The primary reason why an aptamer must bind almost perpendicularly to a biomarker to be considered suitable for LFA is as follows:
1.Aptamers are nucleic acids, and for chemical fixation to nanoparticles or LFA sheets, we can only secure them at their ends since only these termini exhibit chemically active reactivity. In essence, for LFA applications, whether the aptamer is attached to a nanoparticle or integrated into an LFA sheet, it can only be affixed at one end.
2.Significant chemical repulsion forces, notably “steric hindrance”, become highly pronounced near regions already chemically bonded or fixed. This is a well-established fact, and as reported in various papers, it's stated that "due to steric hindrance, aptamers immobilized closely to surfaces may not be able to assume the three-dimensional structure necessary for target recognition" [7].
3.Consequently, it is highly improbable for a relatively large biomarker to bind to the side of an aptamer immobilized on an LFA sheet due to the substantial steric hindrance. Naturally, if the aptamer is exceptionally long and linear, the biomarker might attach to the side. However, such an aptamer would be structurally unstable and unsuitable for use as a probe.
4.Hence, an aptamer suitable for LFA must bind a biomarker to one of its loops or ends, excluding the fixed end. To express this requirement, we refer to it as "binding almost vertically (or perpendicularly)" in this document.
Only aptamers that meet these conditions can be effectively employed in LFA using the aptamer method. To address this need, we have conducted the Protein-Aptamer Docking (PAD) experiment as a means to observe and validate the binding patterns between aptamers and proteins.

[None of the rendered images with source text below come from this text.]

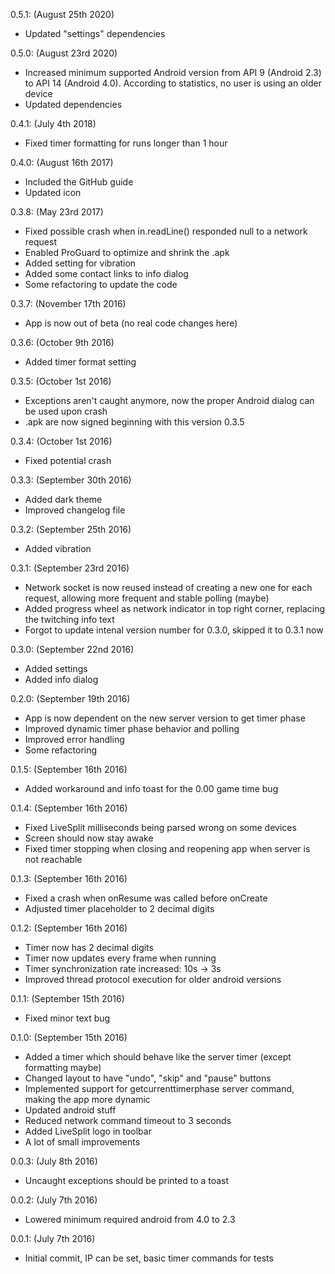 0.5.1: (August 25th 2020)
- Updated "settings" dependencies

0.5.0: (August 23rd 2020)
- Increased minimum supported Android version from API 9 (Android 2.3) to API 14 (Android 4.0). According to statistics, no user is using an older device
- Updated dependencies

0.4.1: (July 4th 2018)
- Fixed timer formatting for runs longer than 1 hour 

0.4.0: (August 16th 2017)
- Included the GitHub guide
- Updated icon

0.3.8: (May 23rd 2017)
- Fixed possible crash when in.readLine() responded null to a network request
- Enabled ProGuard to optimize and shrink the .apk
- Added setting for vibration
- Added some contact links to info dialog
- Some refactoring to update the code

0.3.7: (November 17th 2016)
- App is now out of beta (no real code changes here)

0.3.6: (October 9th 2016)
- Added timer format setting

0.3.5: (October 1st 2016)
- Exceptions aren't caught anymore, now the proper Android dialog can be used upon crash
- .apk are now signed beginning with this version 0.3.5 

0.3.4: (October 1st 2016)
- Fixed potential crash

0.3.3: (September 30th 2016)
- Added dark theme
- Improved changelog file

0.3.2: (September 25th 2016)
- Added vibration

0.3.1: (September 23rd 2016)
- Network socket is now reused instead of creating a new one for each request, allowing more frequent and stable polling (maybe)
- Added progress wheel as network indicator in top right corner, replacing the twitching info text
- Forgot to update intenal version number for 0.3.0, skipped it to 0.3.1 now

0.3.0: (September 22nd 2016)
- Added settings
- Added info dialog

0.2.0: (September 19th 2016)
- App is now dependent on the new server version to get timer phase
- Improved dynamic timer phase behavior and polling
- Improved error handling
- Some refactoring

0.1.5: (September 16th 2016)
- Added workaround and info toast for the 0.00 game time bug

0.1.4: (September 16th 2016)
- Fixed LiveSplit milliseconds being parsed wrong on some devices
- Screen should now stay awake
- Fixed timer stopping when closing and reopening app when server is not reachable

0.1.3: (September 16th 2016)
- Fixed a crash when onResume was called before onCreate
- Adjusted timer placeholder to 2 decimal digits

0.1.2: (September 16th 2016)
- Timer now has 2 decimal digits
- Timer now updates every frame when running
- Timer synchronization rate increased: 10s -> 3s
- Improved thread protocol execution for older android versions

0.1.1: (September 15th 2016)
- Fixed minor text bug

0.1.0: (September 15th 2016)
- Added a timer which should behave like the server timer (except formatting maybe)
- Changed layout to have "undo", "skip" and "pause" buttons
- Implemented support for getcurrenttimerphase server command, making the app more dynamic
- Updated android stuff
- Reduced network command timeout to 3 seconds
- Added LiveSplit logo in toolbar
- A lot of small improvements

0.0.3: (July 8th 2016)
- Uncaught exceptions should be printed to a toast

0.0.2: (July 7th 2016)
- Lowered minimum required android from 4.0 to 2.3

0.0.1: (July 7th 2016)
- Initial commit, IP can be set, basic timer commands for tests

Meanwhile, to perform the PAD experiment, we first performed H-Nuclear Magnetic Resonance(NMR) spectroscopy to analyze the structure of the CEA protein and N56 aptamer. We analyzed the structures of N56 aptamer and CEA protein by analyzing peak and integral values of H-NMR data. Then, the PAD experiment was conducted by converting the H-NMR data into data suitable for the PAD experiment.
In preparation for the PAD experiment, we initially carried out H-Nuclear Magnetic Resonance (NMR) spectroscopy to examine the structures of both the CEA protein and the N56 aptamer. Our analysis involved studying the peak splitting phenomenon and integral values from the H-NMR data for both the N56 aptamer and the CEA protein. Furthermore, the structure of the protein-aptamer complex was also analyzed by H-NMR, and the data was compared with the data before binding. Subsequently, we transformed this H-NMR data into a format suitable for the PAD experiment.
A template DNA was designed to express the CEA N domain protein cell-free. According to the NEBExpress Cell-Free Protein Synthesis System manual, the CEA N domain gene sequence was inserted into the pET-28a(+) vector with the T7 promoter. Nde1 was set as the 5' cloning site, and Xho1 was set as the 3' cloning site. In addition, a vector was designed to express 6x His-tag for protein purification after cell-free expression.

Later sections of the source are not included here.